What is needed
Restating the data word for word is all that is required.

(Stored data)

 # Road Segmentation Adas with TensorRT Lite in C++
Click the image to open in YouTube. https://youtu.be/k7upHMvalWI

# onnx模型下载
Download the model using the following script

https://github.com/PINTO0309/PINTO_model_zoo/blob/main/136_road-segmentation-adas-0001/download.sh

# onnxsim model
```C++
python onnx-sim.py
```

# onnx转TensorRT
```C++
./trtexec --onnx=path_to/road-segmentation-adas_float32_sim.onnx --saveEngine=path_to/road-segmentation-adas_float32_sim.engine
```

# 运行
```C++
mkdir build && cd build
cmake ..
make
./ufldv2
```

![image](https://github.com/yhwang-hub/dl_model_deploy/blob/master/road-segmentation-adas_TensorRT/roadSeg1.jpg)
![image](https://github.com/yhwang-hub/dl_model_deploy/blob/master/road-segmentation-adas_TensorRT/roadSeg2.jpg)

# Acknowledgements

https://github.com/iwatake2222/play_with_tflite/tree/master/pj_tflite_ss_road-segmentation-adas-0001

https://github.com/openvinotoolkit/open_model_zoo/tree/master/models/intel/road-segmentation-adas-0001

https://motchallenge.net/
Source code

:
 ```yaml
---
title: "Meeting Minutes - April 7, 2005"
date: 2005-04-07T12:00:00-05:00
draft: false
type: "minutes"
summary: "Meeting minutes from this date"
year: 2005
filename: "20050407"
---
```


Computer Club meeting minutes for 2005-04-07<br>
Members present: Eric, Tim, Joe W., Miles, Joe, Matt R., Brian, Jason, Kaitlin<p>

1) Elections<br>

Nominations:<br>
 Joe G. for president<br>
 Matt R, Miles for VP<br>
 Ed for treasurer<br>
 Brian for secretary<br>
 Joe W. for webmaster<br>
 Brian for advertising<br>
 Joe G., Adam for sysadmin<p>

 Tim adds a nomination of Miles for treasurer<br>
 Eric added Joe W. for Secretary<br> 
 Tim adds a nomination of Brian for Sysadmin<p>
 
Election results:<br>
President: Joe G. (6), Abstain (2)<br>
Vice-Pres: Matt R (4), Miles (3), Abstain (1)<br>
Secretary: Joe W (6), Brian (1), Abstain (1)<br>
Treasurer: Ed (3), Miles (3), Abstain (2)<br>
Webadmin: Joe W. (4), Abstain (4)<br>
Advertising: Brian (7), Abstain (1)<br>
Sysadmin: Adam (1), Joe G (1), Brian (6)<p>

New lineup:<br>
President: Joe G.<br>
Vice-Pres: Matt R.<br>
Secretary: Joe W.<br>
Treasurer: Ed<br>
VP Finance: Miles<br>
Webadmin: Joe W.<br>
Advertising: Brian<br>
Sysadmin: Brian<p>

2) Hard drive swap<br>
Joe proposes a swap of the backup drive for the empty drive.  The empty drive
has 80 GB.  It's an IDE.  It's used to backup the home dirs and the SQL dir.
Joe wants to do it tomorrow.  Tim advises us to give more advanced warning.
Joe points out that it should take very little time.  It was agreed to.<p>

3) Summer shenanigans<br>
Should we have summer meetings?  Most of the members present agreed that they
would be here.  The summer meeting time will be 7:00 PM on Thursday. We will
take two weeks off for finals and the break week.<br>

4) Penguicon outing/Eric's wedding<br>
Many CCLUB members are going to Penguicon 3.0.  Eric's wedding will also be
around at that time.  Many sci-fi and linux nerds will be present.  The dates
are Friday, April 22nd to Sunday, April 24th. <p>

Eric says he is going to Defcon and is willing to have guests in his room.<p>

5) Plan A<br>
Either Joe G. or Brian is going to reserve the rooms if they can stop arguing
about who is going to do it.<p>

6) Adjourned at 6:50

Answer for the task
 # Road Segmentation Adas with TensorRT Lite in C++
Click the image to open in YouTube. https://youtu.be/k7upHMvalWI

# onnx模型下载
Download the model using the following script

https://github.com/PINTO0309/PINTO_model_zoo/blob/main/136_road-segmentation-adas-0001/download.sh

# onnxsim model
```C++
python onnx-sim.py
```

# onnx转TensorRT
```C++
./trtexec --onnx=path_to/road-segmentation-adas_float32_sim.onnx --saveEngine=path_to/road-segmentation-adas_float32_sim.engine
```

# 运行
```C++
mkdir build && cd build
cmake ..
make
./ufldv2
```

![image](https://github.com/yhwang-hub/dl_model_deploy/blob/master/road-segmentation-adas_TensorRT/roadSeg1.jpg)
![image](https://github.com/yhwang-hub/dl_model_deploy/blob/master/road-segmentation-adas_TensorRT/roadSeg2.jpg)

# Acknowledgements

https://github.com/iwatake2222/play_with_tflite/tree/master/pj_tflite_ss_road-segmentation-adas-0001

https://github.com/openvinotoolkit/open_model_zoo/tree/master/models/intel/road-segmentation-adas-0001

https://motchallenge.net/
Source code

:
 ```yaml
---
title: "Meeting Minutes - April 7, 2005"
date: 2005-04-07T12:00:00-05:00
draft: false
type: "minutes"
summary: "Meeting minutes from this date"
year: 2005
filename: "20050407"
---
```


Computer Club meeting minutes for 2005-04-07<br>
Members present: Eric, Tim, Joe W., Miles, Joe, Matt R., Brian, Jason, Kaitlin<p>

1) Elections<br>

Nominations:<br>
 Joe G. for president<br>
 Matt R, Miles for VP<br>
 Ed for treasurer<br>
 Brian for secretary<br>
 Joe W. for webmaster<br>
 Brian for advertising<br>
 Joe G., Adam for sysadmin<p>

 Tim adds a nomination of Miles for treasurer<br>
 Eric added Joe W. for Secretary<br> 
 Tim adds a nomination of Brian for Sysadmin<p>
 
Election results:<br>
President: Joe G. (6), Abstain (2)<br>
Vice-Pres: Matt R (4), Miles (3), Abstain (1)<br>
Secretary: Joe W (6), Brian (1), Abstain (1)<br>
Treasurer: Ed (3), Miles (3), Abstain (2)<br>
Webadmin: Joe W. (4), Abstain (4)<br>
Advertising: Brian (7), Abstain (1)<br>
Sysadmin: Adam (1), Joe G (1), Brian (6)<p>

New lineup:<br>
President: Joe G.<br>
Vice-Pres: Matt R.<br>
Secretary: Joe W.<br>
Treasurer: Ed<br>
VP Finance: Miles<br>
Webadmin: Joe W.<br>
Advertising: Brian<br>
Sysadmin: Brian<p>

2) Hard drive swap<br>
Joe proposes a swap of the backup drive for the empty drive.  The empty drive
has 80 GB.  It's an IDE.  It's used to backup the home dirs and the SQL dir.
Joe wants to do it tomorrow.  Tim advises us to give more advanced warning.
Joe points out that it should take very little time.  It was agreed to.<p>

3) Summer shenanigans<br>
Should we have summer meetings?  Most of the members present agreed that they
would be here.  The summer meeting time will be 7:00 PM on Thursday. We will
take two weeks off for finals and the break week.<br>

4) Penguicon outing/Eric's wedding<br>
Many CCLUB members are going to Penguicon 3.0.  Eric's wedding will also be
around at that time.  Many sci-fi and linux nerds will be present.  The dates
are Friday, April 22nd to Sunday, April 24th. <p>

Eric says he is going to Defcon and is willing to have guests in his room.<p>

5) Plan A<br>
Either Joe G. or Brian is going to reserve the rooms if they can stop arguing
about who is going to do it.<p>

6) Adjourned at 6:50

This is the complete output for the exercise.